まあ、なんだかんだ言って、ここ数か月ですっかりわたしもリクオルに毒されてしまったのかもしれない。
ずっと面倒な幼馴染だと思ってて、離れている間はちょっとほっとしたりもしたんだけど、そうやって離れていたからこそ分かる、リクオルのよさなんてのもあったりして。

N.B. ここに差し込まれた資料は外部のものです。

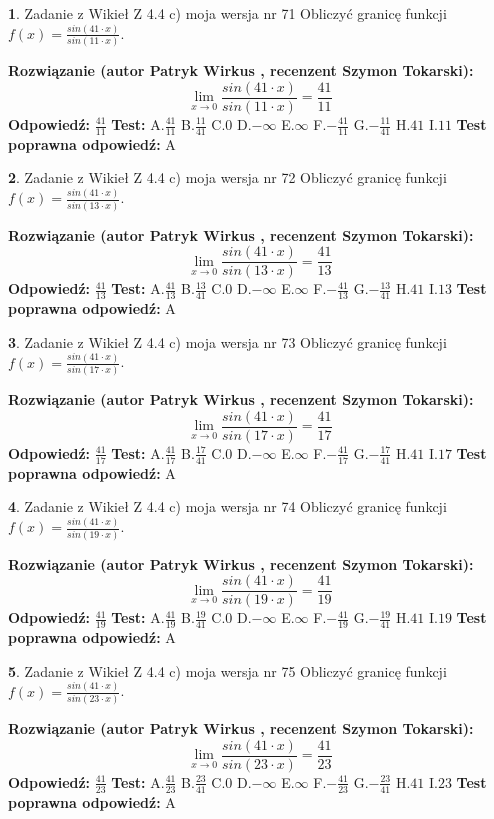 \documentclass[12pt, a4paper]{article}
\theoremstyle{definition} %
\newtheorem{zad}{}
\newcommand{\zadStart}[1]{\begin{zad}#1\newline}
\newcommand{\zadStop}{\end{zad}}
\newcommand{\rozwStart}[2]{\noindent \textbf{Rozwiązanie (autor #1 , recenzent #2): }\newline}
\newcommand{\rozwStop}{\newline}
\newcommand{\odpStart}{\noindent \textbf{Odpowiedź:}\newline}
\newcommand{\odpStop}{\newline}
\newcommand{\testStart}{\noindent \textbf{Test:}\newline}
\newcommand{\testStop}{\newline}
\newcommand{\kluczStart}{\noindent \textbf{Test poprawna odpowiedź:}\newline}
\newcommand{\kluczStop}{\newline}
\begin{document}
\zadStart{Zadanie z Wikieł Z 4.4 c) moja wersja nr 71}
Obliczyć granicę funkcji $f(x)=\frac{sin(41\cdot x)}{sin(11\cdot x)}$.
\zadStop
\rozwStart{Patryk Wirkus}{Szymon Tokarski}
$$\lim\limits_{x\to 0}\frac{sin(41\cdot x)}{sin(11\cdot x)}=
\frac{41}{11}$$
\rozwStop
\odpStart
$\frac{41}{11}$
\odpStop
\testStart
A.$\frac{41}{11}$
B.$\frac{11}{41}$
C.$0$
D.$-\infty$
E.$\infty$
F.$-\frac{41}{11}$
G.$-\frac{11}{41}$
H.$41$
I.$11$
\testStop
\kluczStart
A
\kluczStop



\zadStart{Zadanie z Wikieł Z 4.4 c) moja wersja nr 72}
Obliczyć granicę funkcji $f(x)=\frac{sin(41\cdot x)}{sin(13\cdot x)}$.
\zadStop
\rozwStart{Patryk Wirkus}{Szymon Tokarski}
$$\lim\limits_{x\to 0}\frac{sin(41\cdot x)}{sin(13\cdot x)}=
\frac{41}{13}$$
\rozwStop
\odpStart
$\frac{41}{13}$
\odpStop
\testStart
A.$\frac{41}{13}$
B.$\frac{13}{41}$
C.$0$
D.$-\infty$
E.$\infty$
F.$-\frac{41}{13}$
G.$-\frac{13}{41}$
H.$41$
I.$13$
\testStop
\kluczStart
A
\kluczStop



\zadStart{Zadanie z Wikieł Z 4.4 c) moja wersja nr 73}
Obliczyć granicę funkcji $f(x)=\frac{sin(41\cdot x)}{sin(17\cdot x)}$.
\zadStop
\rozwStart{Patryk Wirkus}{Szymon Tokarski}
$$\lim\limits_{x\to 0}\frac{sin(41\cdot x)}{sin(17\cdot x)}=
\frac{41}{17}$$
\rozwStop
\odpStart
$\frac{41}{17}$
\odpStop
\testStart
A.$\frac{41}{17}$
B.$\frac{17}{41}$
C.$0$
D.$-\infty$
E.$\infty$
F.$-\frac{41}{17}$
G.$-\frac{17}{41}$
H.$41$
I.$17$
\testStop
\kluczStart
A
\kluczStop



\zadStart{Zadanie z Wikieł Z 4.4 c) moja wersja nr 74}
Obliczyć granicę funkcji $f(x)=\frac{sin(41\cdot x)}{sin(19\cdot x)}$.
\zadStop
\rozwStart{Patryk Wirkus}{Szymon Tokarski}
$$\lim\limits_{x\to 0}\frac{sin(41\cdot x)}{sin(19\cdot x)}=
\frac{41}{19}$$
\rozwStop
\odpStart
$\frac{41}{19}$
\odpStop
\testStart
A.$\frac{41}{19}$
B.$\frac{19}{41}$
C.$0$
D.$-\infty$
E.$\infty$
F.$-\frac{41}{19}$
G.$-\frac{19}{41}$
H.$41$
I.$19$
\testStop
\kluczStart
A
\kluczStop



\zadStart{Zadanie z Wikieł Z 4.4 c) moja wersja nr 75}
Obliczyć granicę funkcji $f(x)=\frac{sin(41\cdot x)}{sin(23\cdot x)}$.
\zadStop
\rozwStart{Patryk Wirkus}{Szymon Tokarski}
$$\lim\limits_{x\to 0}\frac{sin(41\cdot x)}{sin(23\cdot x)}=
\frac{41}{23}$$
\rozwStop
\odpStart
$\frac{41}{23}$
\odpStop
\testStart
A.$\frac{41}{23}$
B.$\frac{23}{41}$
C.$0$
D.$-\infty$
E.$\infty$
F.$-\frac{41}{23}$
G.$-\frac{23}{41}$
H.$41$
I.$23$
\testStop
\kluczStart
A
\kluczStop
\end{document}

うん。リクオルが帰ってきてくれて、こうして一緒にお店を始めようって言ってくれて、よかった、って今は思ってる。
なんてね。
秋はしみじみしちゃって、いかんなあ。
おまけに今日はちょっと冷えて、初雪なんて降ってきてるもんだから。
物思いにふけるなんて、柄じゃないのに。
こんなふうに思った日のこと、わたしはいつか思い出すんだろうか。
そのときには、この日のことを後悔するのかな。それとも、懐かしく思うのかな。
願わくば、思い出すその日も、こんなふうにあたたかい気持ちでいられたら、って思う。
そのときには、多分、きっと、リクオルも隣にいてくれるはず、だよね?
リクオルが魔法をかけ終わるタイミングでお茶を淹れて出す。
むう、オレが淹れてあげようと思ってたのにぃ、とちょっと拗ねた顔をするけど、とっておきのクッキーをお茶菓子につけたら、すぐに機嫌が直った。
魔法がかかって、ほんの少しきらきらの増した香水瓶を眺めながら、わたしはしみじみと呟いた。

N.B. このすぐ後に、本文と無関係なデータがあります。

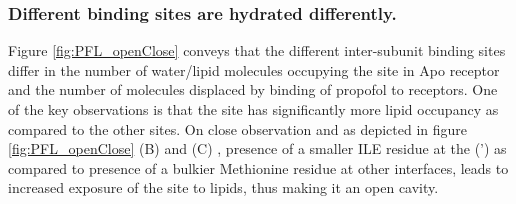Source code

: \documentclass{biophys}
\begin{document}

\subsubsection{Different binding sites are hydrated differently.}
Figure \ref{fig:PFL_openClose} conveys that the different inter-subunit binding sites differ in the number of water/lipid molecules occupying the site in Apo receptor and the number of molecules displaced by binding of propofol to receptors. One of the key observations is that the \ag site has significantly more lipid occupancy as compared to the other sites. On close observation and as depicted in figure \ref{fig:PFL_openClose} (B) and (C) , presence of a smaller ILE residue at the \ag (') as compared to presence of a bulkier Methionine residue at other interfaces, leads to increased exposure of the site to lipids, thus making it an open cavity.

\end{document}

「この香水が売れるのもリクオルの魔法のおかげなんだろうなあ。」
「ジェルバちゃんの香水がなければ、そもそもオレの魔法をかけられるところもないからね?」
そう言ってリクオルは笑う。
誰かをほんのちょっと幸せにするのが得意な妖精の魔法。
リクオルのその魔法は、わたしのことは、ほんのちょっとどころか、かなり幸せにしてくれている。
眠れる香水も、リクオルの魔法がなかったらきっとあんなには売れなかっただろう。
結局、何回試しても、わたしはいい夢というのを見られなかったから、どんないい夢が見られるのか、分からずじまいなんだけど。

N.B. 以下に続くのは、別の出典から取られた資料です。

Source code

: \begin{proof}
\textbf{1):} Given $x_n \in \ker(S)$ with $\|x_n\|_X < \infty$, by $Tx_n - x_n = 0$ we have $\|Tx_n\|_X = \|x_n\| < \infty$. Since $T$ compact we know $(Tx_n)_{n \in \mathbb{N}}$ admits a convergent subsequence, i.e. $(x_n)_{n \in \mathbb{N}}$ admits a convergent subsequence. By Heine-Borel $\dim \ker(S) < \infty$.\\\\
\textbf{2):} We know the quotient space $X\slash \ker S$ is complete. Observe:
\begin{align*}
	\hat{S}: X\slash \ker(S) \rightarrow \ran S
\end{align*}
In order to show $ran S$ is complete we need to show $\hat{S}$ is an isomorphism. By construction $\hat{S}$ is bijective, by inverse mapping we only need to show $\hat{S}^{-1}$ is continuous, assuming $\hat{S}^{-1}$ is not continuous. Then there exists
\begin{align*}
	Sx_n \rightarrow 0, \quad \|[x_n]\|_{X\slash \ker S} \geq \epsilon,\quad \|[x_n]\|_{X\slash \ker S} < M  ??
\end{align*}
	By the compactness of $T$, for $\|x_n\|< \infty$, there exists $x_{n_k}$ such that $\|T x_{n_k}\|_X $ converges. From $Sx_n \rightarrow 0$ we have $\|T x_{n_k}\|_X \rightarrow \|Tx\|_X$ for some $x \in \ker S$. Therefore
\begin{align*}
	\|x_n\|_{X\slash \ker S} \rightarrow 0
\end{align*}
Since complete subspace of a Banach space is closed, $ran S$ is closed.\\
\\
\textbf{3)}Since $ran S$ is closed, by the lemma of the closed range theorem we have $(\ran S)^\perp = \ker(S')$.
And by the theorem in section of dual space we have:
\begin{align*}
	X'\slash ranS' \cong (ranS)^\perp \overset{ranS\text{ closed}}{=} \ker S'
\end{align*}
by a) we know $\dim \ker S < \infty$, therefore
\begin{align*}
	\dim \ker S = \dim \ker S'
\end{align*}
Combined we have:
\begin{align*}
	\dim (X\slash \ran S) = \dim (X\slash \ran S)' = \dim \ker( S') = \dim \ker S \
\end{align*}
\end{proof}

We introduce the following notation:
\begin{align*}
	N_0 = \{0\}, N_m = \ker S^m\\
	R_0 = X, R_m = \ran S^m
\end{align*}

「ねえ、あの眠れる香水って、どんな夢見せてくれるんだろ?」
何度となく尋ねたことをまた尋ねる。
「さあね。
どんな夢を見るかはその人次第。
オレの魔法は、その人にとっていい夢、ってのを引き出すだけだよ。」
何度となく聞いたのと同じ説明をリクオルは繰り返す。
だけどそれじゃ、やっぱりよく分からない。
そんなふうに思っていると、リクオルが付け加えた。
「ジェルバちゃんはさ、この現実世界で夢よりもっとずっと幸せにしてあげるから。
だから、そんな夢、見なくていいんだよ。」
なんかさ、そういう台詞、リクオルに言われてもね・・・
「リクオルに幸せにしてもらおうとか、思ってないよ。」
ついついそんなふうに返してしまう。
いやもう本当は、じゅうぶん幸せにしてもらってるんだけど。
リクオルは、わたしの返事が気に入らなくて、ぷぅ、と膨れる。
あらら。
「わたしはもうじゅうぶんに幸せだからさ。
これからはリクオルのこと幸せにしてあげるよ。」
そう付け足したら、リクオルはちょっと目を見張って、それから、でへへ、と笑み崩れた。
「オレはジェルバちゃんと一緒にいられれば幸せ。
ジェルバちゃんが幸せになれば、もっと幸せ。
ジェルバちゃんのこと、オレの力で幸せにできれば、もっともっと幸せ。」
そんなこと言って嬉しそうに笑う。
「ジェルバちゃんはオレのこといつも幸せにしてくれるんだ。
だから、オレ、もっとジェルバちゃんを幸せにしたい。
ジェルバちゃんが幸せになったら、オレももっと幸せなんだ。」
そういうこと素で言っちゃうあたりが、やっぱ妖精さんなんだよなあ・・・
しかし、ここはいっちょ、照れずに言ってやるか。
「分かった。任せといて。」
外はもうすぐ冬。
ちらちらと降る雪に風もちょっと冷たいけど。
この小屋の中はほんのりあたたかかった。
お読みいただき、有難うございます。
あなたにもなにかいいことがありますように。